Start of Provided entries

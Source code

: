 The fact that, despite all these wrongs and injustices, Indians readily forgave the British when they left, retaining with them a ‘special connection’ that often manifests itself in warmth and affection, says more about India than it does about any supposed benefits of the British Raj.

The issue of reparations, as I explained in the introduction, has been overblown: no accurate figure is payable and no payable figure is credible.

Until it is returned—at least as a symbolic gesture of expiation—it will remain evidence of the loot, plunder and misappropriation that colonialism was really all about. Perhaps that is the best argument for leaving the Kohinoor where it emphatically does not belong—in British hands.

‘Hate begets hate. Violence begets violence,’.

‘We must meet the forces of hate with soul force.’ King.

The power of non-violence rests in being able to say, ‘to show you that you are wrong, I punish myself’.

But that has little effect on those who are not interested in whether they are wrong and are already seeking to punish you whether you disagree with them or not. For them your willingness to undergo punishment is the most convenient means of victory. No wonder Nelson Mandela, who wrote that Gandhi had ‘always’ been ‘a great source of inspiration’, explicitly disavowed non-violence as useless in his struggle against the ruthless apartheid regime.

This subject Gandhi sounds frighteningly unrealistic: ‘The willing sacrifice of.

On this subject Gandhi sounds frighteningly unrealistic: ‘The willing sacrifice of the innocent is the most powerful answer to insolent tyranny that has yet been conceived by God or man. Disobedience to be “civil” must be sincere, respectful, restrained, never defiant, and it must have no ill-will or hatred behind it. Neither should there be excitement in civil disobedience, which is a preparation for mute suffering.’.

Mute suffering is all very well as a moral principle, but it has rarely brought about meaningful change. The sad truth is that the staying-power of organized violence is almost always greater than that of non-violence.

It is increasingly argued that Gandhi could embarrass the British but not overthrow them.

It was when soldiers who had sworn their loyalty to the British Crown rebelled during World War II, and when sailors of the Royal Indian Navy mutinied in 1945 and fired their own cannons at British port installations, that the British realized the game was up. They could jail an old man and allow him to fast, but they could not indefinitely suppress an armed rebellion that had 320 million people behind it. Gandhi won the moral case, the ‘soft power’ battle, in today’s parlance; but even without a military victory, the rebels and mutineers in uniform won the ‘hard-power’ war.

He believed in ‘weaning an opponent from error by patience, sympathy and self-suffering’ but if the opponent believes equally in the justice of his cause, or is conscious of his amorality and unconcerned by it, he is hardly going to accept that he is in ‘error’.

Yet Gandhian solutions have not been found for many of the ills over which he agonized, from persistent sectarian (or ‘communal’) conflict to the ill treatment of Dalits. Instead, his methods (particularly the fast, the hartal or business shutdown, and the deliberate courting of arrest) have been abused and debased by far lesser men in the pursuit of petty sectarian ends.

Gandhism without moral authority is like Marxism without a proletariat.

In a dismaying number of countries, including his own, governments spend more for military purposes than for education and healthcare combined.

End of Provided entries

- **Instructions to follow**:
Show every line above in which the word "hate" appears.

- **Your solution**:
‘Hate begets hate. Violence begets violence,’.
‘We must meet the forces of hate with soul force.’ King.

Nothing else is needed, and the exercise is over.